* Input
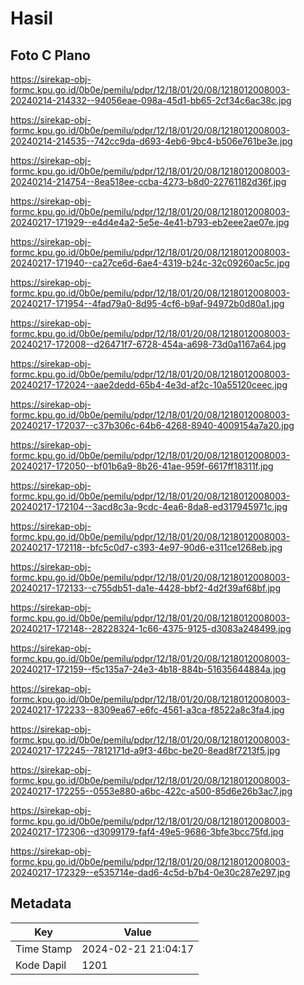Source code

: # Hasil

## Foto C Plano

https://sirekap-obj-formc.kpu.go.id/0b0e/pemilu/pdpr/12/18/01/20/08/1218012008003-20240214-214332--94056eae-098a-45d1-bb65-2cf34c6ac38c.jpg

https://sirekap-obj-formc.kpu.go.id/0b0e/pemilu/pdpr/12/18/01/20/08/1218012008003-20240214-214535--742cc9da-d693-4eb6-9bc4-b506e761be3e.jpg

https://sirekap-obj-formc.kpu.go.id/0b0e/pemilu/pdpr/12/18/01/20/08/1218012008003-20240214-214754--8ea518ee-ccba-4273-b8d0-22761182d36f.jpg

https://sirekap-obj-formc.kpu.go.id/0b0e/pemilu/pdpr/12/18/01/20/08/1218012008003-20240217-171929--e4d4e4a2-5e5e-4e41-b793-eb2eee2ae07e.jpg

https://sirekap-obj-formc.kpu.go.id/0b0e/pemilu/pdpr/12/18/01/20/08/1218012008003-20240217-171940--ca27ce6d-6ae4-4319-b24c-32c09260ac5c.jpg

https://sirekap-obj-formc.kpu.go.id/0b0e/pemilu/pdpr/12/18/01/20/08/1218012008003-20240217-171954--4fad79a0-8d95-4cf6-b9af-94972b0d80a1.jpg

https://sirekap-obj-formc.kpu.go.id/0b0e/pemilu/pdpr/12/18/01/20/08/1218012008003-20240217-172008--d26471f7-6728-454a-a698-73d0a1167a64.jpg

https://sirekap-obj-formc.kpu.go.id/0b0e/pemilu/pdpr/12/18/01/20/08/1218012008003-20240217-172024--aae2dedd-65b4-4e3d-af2c-10a55120ceec.jpg

https://sirekap-obj-formc.kpu.go.id/0b0e/pemilu/pdpr/12/18/01/20/08/1218012008003-20240217-172037--c37b306c-64b6-4268-8940-4009154a7a20.jpg

https://sirekap-obj-formc.kpu.go.id/0b0e/pemilu/pdpr/12/18/01/20/08/1218012008003-20240217-172050--bf01b6a9-8b26-41ae-959f-6617ff18311f.jpg

https://sirekap-obj-formc.kpu.go.id/0b0e/pemilu/pdpr/12/18/01/20/08/1218012008003-20240217-172104--3acd8c3a-9cdc-4ea6-8da8-ed317945971c.jpg

https://sirekap-obj-formc.kpu.go.id/0b0e/pemilu/pdpr/12/18/01/20/08/1218012008003-20240217-172118--bfc5c0d7-c393-4e97-90d6-e311ce1268eb.jpg

https://sirekap-obj-formc.kpu.go.id/0b0e/pemilu/pdpr/12/18/01/20/08/1218012008003-20240217-172133--c755db51-da1e-4428-bbf2-4d2f39af68bf.jpg

https://sirekap-obj-formc.kpu.go.id/0b0e/pemilu/pdpr/12/18/01/20/08/1218012008003-20240217-172148--28228324-1c66-4375-9125-d3083a248499.jpg

https://sirekap-obj-formc.kpu.go.id/0b0e/pemilu/pdpr/12/18/01/20/08/1218012008003-20240217-172159--f5c135a7-24e3-4b18-884b-51635644884a.jpg

https://sirekap-obj-formc.kpu.go.id/0b0e/pemilu/pdpr/12/18/01/20/08/1218012008003-20240217-172233--8309ea67-e6fc-4561-a3ca-f8522a8c3fa4.jpg

https://sirekap-obj-formc.kpu.go.id/0b0e/pemilu/pdpr/12/18/01/20/08/1218012008003-20240217-172245--7812171d-a9f3-46bc-be20-8ead8f7213f5.jpg

https://sirekap-obj-formc.kpu.go.id/0b0e/pemilu/pdpr/12/18/01/20/08/1218012008003-20240217-172255--0553e880-a6bc-422c-a500-85d6e26b3ac7.jpg

https://sirekap-obj-formc.kpu.go.id/0b0e/pemilu/pdpr/12/18/01/20/08/1218012008003-20240217-172306--d3099179-faf4-49e5-9686-3bfe3bcc75fd.jpg

https://sirekap-obj-formc.kpu.go.id/0b0e/pemilu/pdpr/12/18/01/20/08/1218012008003-20240217-172329--e535714e-dad6-4c5d-b7b4-0e30c287e297.jpg


## Metadata

| Key        | Value               |
| ---------- | ------------------- |
| Time Stamp | 2024-02-21 21:04:17 |
| Kode Dapil | 1201                |



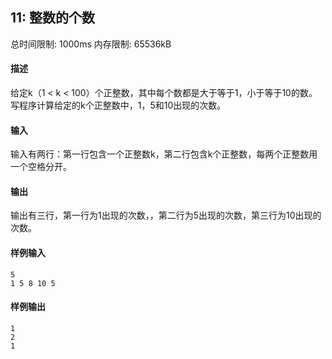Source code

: ﻿## 11: 整数的个数
总时间限制: 1000ms     内存限制: 65536kB

#### 描述

给定k（1  < k < 100）个正整数，其中每个数都是大于等于1，小于等于10的数。写程序计算给定的k个正整数中，1，5和10出现的次数。

#### 输入

输入有两行：第一行包含一个正整数k，第二行包含k个正整数，每两个正整数用一个空格分开。

#### 输出

输出有三行，第一行为1出现的次数，，第二行为5出现的次数，第三行为10出现的次数。

#### 样例输入

	5
	1 5 8 10 5

#### 样例输出

    1
	2
	1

* Brief
Reproduce the listing exactly. The pictures are to be omitted.

* Exercise solution
Source code

: # Hasil

## Foto C Plano

https://sirekap-obj-formc.kpu.go.id/0b0e/pemilu/pdpr/12/18/01/20/08/1218012008003-20240214-214332--94056eae-098a-45d1-bb65-2cf34c6ac38c.jpg

https://sirekap-obj-formc.kpu.go.id/0b0e/pemilu/pdpr/12/18/01/20/08/1218012008003-20240214-214535--742cc9da-d693-4eb6-9bc4-b506e761be3e.jpg

https://sirekap-obj-formc.kpu.go.id/0b0e/pemilu/pdpr/12/18/01/20/08/1218012008003-20240214-214754--8ea518ee-ccba-4273-b8d0-22761182d36f.jpg

https://sirekap-obj-formc.kpu.go.id/0b0e/pemilu/pdpr/12/18/01/20/08/1218012008003-20240217-171929--e4d4e4a2-5e5e-4e41-b793-eb2eee2ae07e.jpg

https://sirekap-obj-formc.kpu.go.id/0b0e/pemilu/pdpr/12/18/01/20/08/1218012008003-20240217-171940--ca27ce6d-6ae4-4319-b24c-32c09260ac5c.jpg

https://sirekap-obj-formc.kpu.go.id/0b0e/pemilu/pdpr/12/18/01/20/08/1218012008003-20240217-171954--4fad79a0-8d95-4cf6-b9af-94972b0d80a1.jpg

https://sirekap-obj-formc.kpu.go.id/0b0e/pemilu/pdpr/12/18/01/20/08/1218012008003-20240217-172008--d26471f7-6728-454a-a698-73d0a1167a64.jpg

https://sirekap-obj-formc.kpu.go.id/0b0e/pemilu/pdpr/12/18/01/20/08/1218012008003-20240217-172024--aae2dedd-65b4-4e3d-af2c-10a55120ceec.jpg

https://sirekap-obj-formc.kpu.go.id/0b0e/pemilu/pdpr/12/18/01/20/08/1218012008003-20240217-172037--c37b306c-64b6-4268-8940-4009154a7a20.jpg

https://sirekap-obj-formc.kpu.go.id/0b0e/pemilu/pdpr/12/18/01/20/08/1218012008003-20240217-172050--bf01b6a9-8b26-41ae-959f-6617ff18311f.jpg

https://sirekap-obj-formc.kpu.go.id/0b0e/pemilu/pdpr/12/18/01/20/08/1218012008003-20240217-172104--3acd8c3a-9cdc-4ea6-8da8-ed317945971c.jpg

https://sirekap-obj-formc.kpu.go.id/0b0e/pemilu/pdpr/12/18/01/20/08/1218012008003-20240217-172118--bfc5c0d7-c393-4e97-90d6-e311ce1268eb.jpg

https://sirekap-obj-formc.kpu.go.id/0b0e/pemilu/pdpr/12/18/01/20/08/1218012008003-20240217-172133--c755db51-da1e-4428-bbf2-4d2f39af68bf.jpg

https://sirekap-obj-formc.kpu.go.id/0b0e/pemilu/pdpr/12/18/01/20/08/1218012008003-20240217-172148--28228324-1c66-4375-9125-d3083a248499.jpg

https://sirekap-obj-formc.kpu.go.id/0b0e/pemilu/pdpr/12/18/01/20/08/1218012008003-20240217-172159--f5c135a7-24e3-4b18-884b-51635644884a.jpg

https://sirekap-obj-formc.kpu.go.id/0b0e/pemilu/pdpr/12/18/01/20/08/1218012008003-20240217-172233--8309ea67-e6fc-4561-a3ca-f8522a8c3fa4.jpg

https://sirekap-obj-formc.kpu.go.id/0b0e/pemilu/pdpr/12/18/01/20/08/1218012008003-20240217-172245--7812171d-a9f3-46bc-be20-8ead8f7213f5.jpg

https://sirekap-obj-formc.kpu.go.id/0b0e/pemilu/pdpr/12/18/01/20/08/1218012008003-20240217-172255--0553e880-a6bc-422c-a500-85d6e26b3ac7.jpg

https://sirekap-obj-formc.kpu.go.id/0b0e/pemilu/pdpr/12/18/01/20/08/1218012008003-20240217-172306--d3099179-faf4-49e5-9686-3bfe3bcc75fd.jpg

https://sirekap-obj-formc.kpu.go.id/0b0e/pemilu/pdpr/12/18/01/20/08/1218012008003-20240217-172329--e535714e-dad6-4c5d-b7b4-0e30c287e297.jpg


## Metadata

| Key        | Value               |
| ---------- | ------------------- |
| Time Stamp | 2024-02-21 21:04:17 |
| Kode Dapil | 1201                |



Source code

: ﻿## 11: 整数的个数
总时间限制: 1000ms     内存限制: 65536kB

#### 描述

给定k（1  < k < 100）个正整数，其中每个数都是大于等于1，小于等于10的数。写程序计算给定的k个正整数中，1，5和10出现的次数。

#### 输入

输入有两行：第一行包含一个正整数k，第二行包含k个正整数，每两个正整数用一个空格分开。

#### 输出

输出有三行，第一行为1出现的次数，，第二行为5出现的次数，第三行为10出现的次数。

#### 样例输入

	5
	1 5 8 10 5

#### 样例输出

    1
	2
	1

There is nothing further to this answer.